* **WHAT YOU ARE ASKED TO DO**
Only one number is wanted here: how many lines of the data hold "documentclass".

* **DATA RECORDS**
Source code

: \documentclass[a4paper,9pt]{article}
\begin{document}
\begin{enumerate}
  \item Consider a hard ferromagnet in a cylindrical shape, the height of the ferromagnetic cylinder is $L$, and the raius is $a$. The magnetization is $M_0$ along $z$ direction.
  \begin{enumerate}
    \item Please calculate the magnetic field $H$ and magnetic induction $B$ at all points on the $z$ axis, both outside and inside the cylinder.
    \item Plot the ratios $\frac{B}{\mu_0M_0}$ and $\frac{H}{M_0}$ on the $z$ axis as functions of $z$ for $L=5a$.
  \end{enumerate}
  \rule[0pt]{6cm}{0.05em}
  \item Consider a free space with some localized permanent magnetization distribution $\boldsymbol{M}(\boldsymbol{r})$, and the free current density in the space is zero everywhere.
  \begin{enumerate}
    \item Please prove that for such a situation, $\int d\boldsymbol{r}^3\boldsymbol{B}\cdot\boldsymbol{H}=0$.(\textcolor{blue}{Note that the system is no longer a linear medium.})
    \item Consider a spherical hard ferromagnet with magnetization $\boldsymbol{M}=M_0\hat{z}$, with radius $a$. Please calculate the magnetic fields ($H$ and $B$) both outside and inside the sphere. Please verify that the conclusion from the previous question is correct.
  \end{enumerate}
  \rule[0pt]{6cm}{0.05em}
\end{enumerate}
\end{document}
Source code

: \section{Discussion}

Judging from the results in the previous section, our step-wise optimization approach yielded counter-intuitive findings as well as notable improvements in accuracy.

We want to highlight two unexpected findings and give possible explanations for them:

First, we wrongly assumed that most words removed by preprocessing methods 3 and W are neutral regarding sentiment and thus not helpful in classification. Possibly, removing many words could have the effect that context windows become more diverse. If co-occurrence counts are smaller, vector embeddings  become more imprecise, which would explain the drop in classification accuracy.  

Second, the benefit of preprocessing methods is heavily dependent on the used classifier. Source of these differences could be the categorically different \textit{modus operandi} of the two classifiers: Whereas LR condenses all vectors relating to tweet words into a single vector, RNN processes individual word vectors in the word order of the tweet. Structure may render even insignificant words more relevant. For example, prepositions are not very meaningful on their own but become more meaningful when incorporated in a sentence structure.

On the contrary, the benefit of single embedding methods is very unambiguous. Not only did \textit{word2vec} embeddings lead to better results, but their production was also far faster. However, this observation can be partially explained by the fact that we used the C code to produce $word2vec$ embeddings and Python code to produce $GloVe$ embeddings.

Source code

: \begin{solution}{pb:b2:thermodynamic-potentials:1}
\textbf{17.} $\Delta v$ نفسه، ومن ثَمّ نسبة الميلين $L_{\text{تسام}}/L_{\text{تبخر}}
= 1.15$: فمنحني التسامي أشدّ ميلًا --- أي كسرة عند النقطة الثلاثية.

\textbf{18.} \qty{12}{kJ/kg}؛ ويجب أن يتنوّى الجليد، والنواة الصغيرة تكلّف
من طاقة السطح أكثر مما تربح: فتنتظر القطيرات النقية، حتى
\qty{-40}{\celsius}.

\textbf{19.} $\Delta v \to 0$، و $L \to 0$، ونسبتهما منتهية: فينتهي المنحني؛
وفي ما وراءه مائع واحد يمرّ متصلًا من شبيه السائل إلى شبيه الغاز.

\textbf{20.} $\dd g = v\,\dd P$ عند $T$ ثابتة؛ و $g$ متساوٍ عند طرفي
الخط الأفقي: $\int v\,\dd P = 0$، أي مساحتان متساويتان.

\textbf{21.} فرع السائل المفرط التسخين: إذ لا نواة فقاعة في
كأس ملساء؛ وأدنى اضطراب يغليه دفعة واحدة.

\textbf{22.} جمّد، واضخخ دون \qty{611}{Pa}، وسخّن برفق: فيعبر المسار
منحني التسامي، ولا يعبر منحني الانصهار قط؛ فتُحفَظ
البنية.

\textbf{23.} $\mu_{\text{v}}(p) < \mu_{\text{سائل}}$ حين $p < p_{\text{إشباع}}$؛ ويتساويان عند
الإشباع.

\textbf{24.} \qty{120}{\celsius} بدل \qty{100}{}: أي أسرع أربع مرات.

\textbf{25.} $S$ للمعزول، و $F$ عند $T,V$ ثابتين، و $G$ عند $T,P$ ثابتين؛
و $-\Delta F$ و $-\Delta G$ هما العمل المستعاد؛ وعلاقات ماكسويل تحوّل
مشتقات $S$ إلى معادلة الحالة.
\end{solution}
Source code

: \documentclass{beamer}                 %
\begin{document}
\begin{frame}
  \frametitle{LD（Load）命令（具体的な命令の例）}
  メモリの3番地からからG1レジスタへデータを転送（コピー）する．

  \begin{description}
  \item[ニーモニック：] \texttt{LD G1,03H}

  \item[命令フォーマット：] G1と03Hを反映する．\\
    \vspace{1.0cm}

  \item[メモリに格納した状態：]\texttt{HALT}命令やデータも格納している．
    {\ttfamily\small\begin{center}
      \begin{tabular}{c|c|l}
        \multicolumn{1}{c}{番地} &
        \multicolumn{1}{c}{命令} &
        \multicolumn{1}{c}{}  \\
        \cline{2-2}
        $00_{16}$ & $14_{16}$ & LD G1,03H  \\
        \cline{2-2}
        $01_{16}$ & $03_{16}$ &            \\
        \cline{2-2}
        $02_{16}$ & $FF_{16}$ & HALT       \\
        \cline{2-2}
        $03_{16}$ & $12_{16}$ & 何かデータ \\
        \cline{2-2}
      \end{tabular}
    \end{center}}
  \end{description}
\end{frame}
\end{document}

* **WRITTEN SOLUTION**
2